Laman

Jumat, 01 Oktober 2010

Perilaku Organisasi 3 – Motivasi


Pengertian Motivasi

 

Salah satu tantangan yang dihadapi oleh pimpinan dalam organisasi adalah bagaimana mereka dapat menggerakkan para pegawainya agar mau dan bersedia mengerahkan kemampuan terbaiknya untuk kepentingan organisasi. Untuk itu, seorang pimpinan harus selalu dapat memelihara semangat, kesadaran dan kesungguhan dari karyawannya untuk terus menunjukkan kinerja yang optimal. Dengan kata lain, salah satu tantangan berat bagi organisasi adalah bagaimana motivasi karyawan dapat tumbuh dan terbina dengan baik.

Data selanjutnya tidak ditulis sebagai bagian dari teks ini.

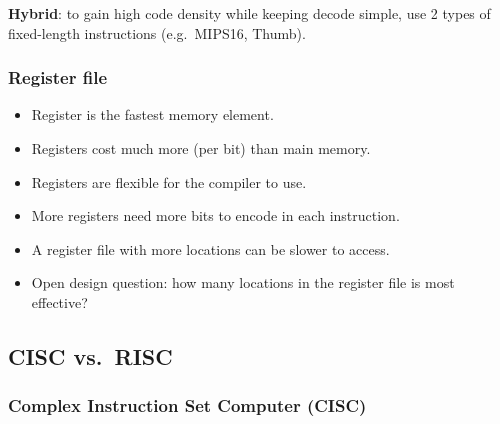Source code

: \begin{note}
\textbf{Hybrid}: to gain high code density while keeping decode simple, use
2 types of fixed-length instructions (e.g.\ MIPS16, Thumb).
\end{note}

\subsubsection{Register file}

\begin{itemize}
  \item Register is the fastest memory element.
  \item Registers cost much more (per bit) than main memory.
  \item Registers are flexible for the compiler to use.
  \item More registers need more bits to encode in each instruction.
  \item A register file with more locations can be slower to access.
  \item Open design question: how many locations in the register file is
  most effective?
\end{itemize}

\subsection{CISC vs.\ RISC}

\subsubsection{Complex Instruction Set Computer (CISC)}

Istilah motivasi sendiri, secara taksonomi berasal dari kata latin “movere” yang artinya bergerak. Adapun beberapa definisi tentang motivasi dapat dikemukakan dsebagai berikut:

1.          Motivasi adalah proses pengembangan dan pengarahan perilaku atau kelompok, agar individu atau kelompok itu menghasilkan keluaran (output) yang diharapkan, sesuai dengan sasaran atau tujuan yang ingin dicapai organisasi (Ensiklopedi Manajemen, Ekonomi dan Bisnis, 1993: 432-433).
2.          Motivasi adalah daya pendorong yang mengakibatkan seorang anggota organisasi mau dan rela untuk mengerahkan kemampuan, dalam bentuk keahlian atau keterampilan, tenaga dan waktunya untuk menyelenggarakan berbagai kegiatan yang menjadi tanggungjawabnya dan menunaikan kewajibannya, dalam rangka pencapaian tujuan dan berbagai sasaran organisasi yang telah ditentukan sebelumnya (Siagian, 1986: 132).
3.          …… motivation has to do with a set of independent / dependent variable relationship that explain the direction, and persistence of individual’s behavior, holding constant the effects of attitude, skill, and understanding of the task, and the constraints operating in the environment (Campbell and Pritchard dalam Steers and Porter, 1991: 5)
4.          ……..motivation primarily corcerned with: 1) what energizes human behavior, 2) what direct or channels such behavior, and 3) how this behavior is maintained or sustained (Steers and Porter, 1991: 6)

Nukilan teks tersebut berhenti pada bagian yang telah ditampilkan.